Although the book is not new, but I think reading it now is timely.
The book is about the famed hedge fund Long Term Capital Management meteoritic rise and spectacular collapse. it discusses the formation, the strategies employed by the fund, the market turmoil, and the dizzying losses by the fund.
The book is timely because similar circumstances to today's liquidity and widening spreads were prevalent at that time as well. Credit spreads were widening, lenders were no were to be found, and market liquidity dried up causing crashing asset prices. These are similar aspects to the current environment but today we have a housing recession that is adding a complicating dimension to the mix.
Here are my take ways from the book as an investor:
- Wall Street is less transparent than you think.
- It is critical that you have a focus, even the pros have focus and specialized areas that they do not stray from. LTCM was successful when it stuck to its niche but once greed took over and expanded to other areas, it suffered tremendously.
- Long term is superior to any other holding periods as it ignores short term economic and market fluctuations that bear no weight on assets value.

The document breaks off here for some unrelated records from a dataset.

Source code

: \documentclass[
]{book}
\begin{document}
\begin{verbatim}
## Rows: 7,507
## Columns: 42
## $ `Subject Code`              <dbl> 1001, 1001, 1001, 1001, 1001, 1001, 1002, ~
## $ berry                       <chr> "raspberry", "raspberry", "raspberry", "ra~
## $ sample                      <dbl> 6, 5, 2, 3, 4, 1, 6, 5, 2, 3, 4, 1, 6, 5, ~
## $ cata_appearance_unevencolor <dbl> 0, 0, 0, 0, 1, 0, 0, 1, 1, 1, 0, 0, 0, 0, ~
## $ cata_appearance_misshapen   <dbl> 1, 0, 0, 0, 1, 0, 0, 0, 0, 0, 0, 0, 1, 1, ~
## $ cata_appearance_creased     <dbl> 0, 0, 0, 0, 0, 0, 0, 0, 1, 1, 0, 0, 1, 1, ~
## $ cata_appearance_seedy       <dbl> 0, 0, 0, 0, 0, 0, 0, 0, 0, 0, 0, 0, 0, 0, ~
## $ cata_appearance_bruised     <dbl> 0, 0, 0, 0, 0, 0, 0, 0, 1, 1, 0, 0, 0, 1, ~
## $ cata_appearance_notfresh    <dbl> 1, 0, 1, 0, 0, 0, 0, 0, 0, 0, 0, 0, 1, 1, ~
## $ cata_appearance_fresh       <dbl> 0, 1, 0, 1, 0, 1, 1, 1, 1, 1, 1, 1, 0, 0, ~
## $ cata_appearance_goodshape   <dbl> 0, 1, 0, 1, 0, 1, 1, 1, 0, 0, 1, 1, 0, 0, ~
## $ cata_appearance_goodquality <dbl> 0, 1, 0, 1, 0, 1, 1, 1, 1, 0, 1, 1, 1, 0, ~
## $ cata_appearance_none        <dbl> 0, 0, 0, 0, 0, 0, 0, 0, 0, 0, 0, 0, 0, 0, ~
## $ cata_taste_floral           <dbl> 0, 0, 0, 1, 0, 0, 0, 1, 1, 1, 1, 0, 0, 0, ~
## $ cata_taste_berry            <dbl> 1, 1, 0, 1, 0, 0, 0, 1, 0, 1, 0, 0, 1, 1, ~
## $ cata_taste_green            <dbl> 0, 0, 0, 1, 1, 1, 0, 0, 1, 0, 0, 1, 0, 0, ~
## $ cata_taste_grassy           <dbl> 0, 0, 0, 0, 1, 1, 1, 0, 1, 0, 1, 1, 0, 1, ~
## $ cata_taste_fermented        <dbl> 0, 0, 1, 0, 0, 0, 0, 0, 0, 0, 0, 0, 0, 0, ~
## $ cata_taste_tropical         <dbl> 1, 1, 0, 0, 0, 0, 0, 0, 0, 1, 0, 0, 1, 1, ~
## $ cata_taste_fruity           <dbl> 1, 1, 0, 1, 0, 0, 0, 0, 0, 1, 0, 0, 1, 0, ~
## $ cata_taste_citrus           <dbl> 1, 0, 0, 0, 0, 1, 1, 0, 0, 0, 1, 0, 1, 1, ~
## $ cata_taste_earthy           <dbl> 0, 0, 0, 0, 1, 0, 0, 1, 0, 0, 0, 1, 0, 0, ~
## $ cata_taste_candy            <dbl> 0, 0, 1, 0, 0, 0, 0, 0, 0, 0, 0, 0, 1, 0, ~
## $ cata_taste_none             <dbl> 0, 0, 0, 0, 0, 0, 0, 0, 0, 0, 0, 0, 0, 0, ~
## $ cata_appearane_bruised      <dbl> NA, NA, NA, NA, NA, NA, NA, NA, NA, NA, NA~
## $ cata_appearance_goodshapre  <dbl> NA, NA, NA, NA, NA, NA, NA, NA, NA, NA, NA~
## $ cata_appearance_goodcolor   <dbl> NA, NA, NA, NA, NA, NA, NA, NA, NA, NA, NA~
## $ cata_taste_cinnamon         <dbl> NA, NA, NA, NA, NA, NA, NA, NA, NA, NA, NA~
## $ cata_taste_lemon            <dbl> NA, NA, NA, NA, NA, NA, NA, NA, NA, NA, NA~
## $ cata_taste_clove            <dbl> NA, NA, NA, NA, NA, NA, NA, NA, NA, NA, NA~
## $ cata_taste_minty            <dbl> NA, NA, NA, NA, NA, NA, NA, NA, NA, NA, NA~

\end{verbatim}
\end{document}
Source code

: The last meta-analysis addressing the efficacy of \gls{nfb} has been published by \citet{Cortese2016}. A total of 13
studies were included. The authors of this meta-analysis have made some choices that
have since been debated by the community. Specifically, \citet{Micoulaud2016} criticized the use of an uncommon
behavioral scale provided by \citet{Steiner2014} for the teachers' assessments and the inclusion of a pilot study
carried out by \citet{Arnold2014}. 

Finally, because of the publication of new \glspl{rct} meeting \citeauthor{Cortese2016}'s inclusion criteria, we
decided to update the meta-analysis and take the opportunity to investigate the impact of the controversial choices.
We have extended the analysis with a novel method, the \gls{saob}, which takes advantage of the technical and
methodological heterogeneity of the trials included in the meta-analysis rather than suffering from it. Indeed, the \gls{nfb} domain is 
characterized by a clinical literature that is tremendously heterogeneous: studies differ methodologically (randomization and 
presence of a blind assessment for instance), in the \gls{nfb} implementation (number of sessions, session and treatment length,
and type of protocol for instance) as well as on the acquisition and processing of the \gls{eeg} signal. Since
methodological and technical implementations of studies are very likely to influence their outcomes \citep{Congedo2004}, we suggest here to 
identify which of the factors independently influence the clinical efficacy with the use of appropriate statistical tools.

- We will have many market crises over our lives, it would be foolish to react to any of them without proper understanding of the causes. Never shoot and ask questions later.
- Individuals trading against the professionals are at an information disadvantage. Many professionals knew LTCM positions and traded against them with disregard to any economics; any individual with no such knowledge would have been killed for no apparent reason.
- Wall street will knows no shame. Most of the principals of LTCM have launched another hedge fund with mostly the same investors of the previous fund.
2 comments:
The market can stay irrational longer than you can stay solvent.
John Maynard Keynes
yes I agree. markets are not always rational or yet they may never are. What is the yardstick of rationality anyways? A model or a theory.
very good quote. Another I like is “There is nothing so disastrous as a rational investment policy in an irrational world”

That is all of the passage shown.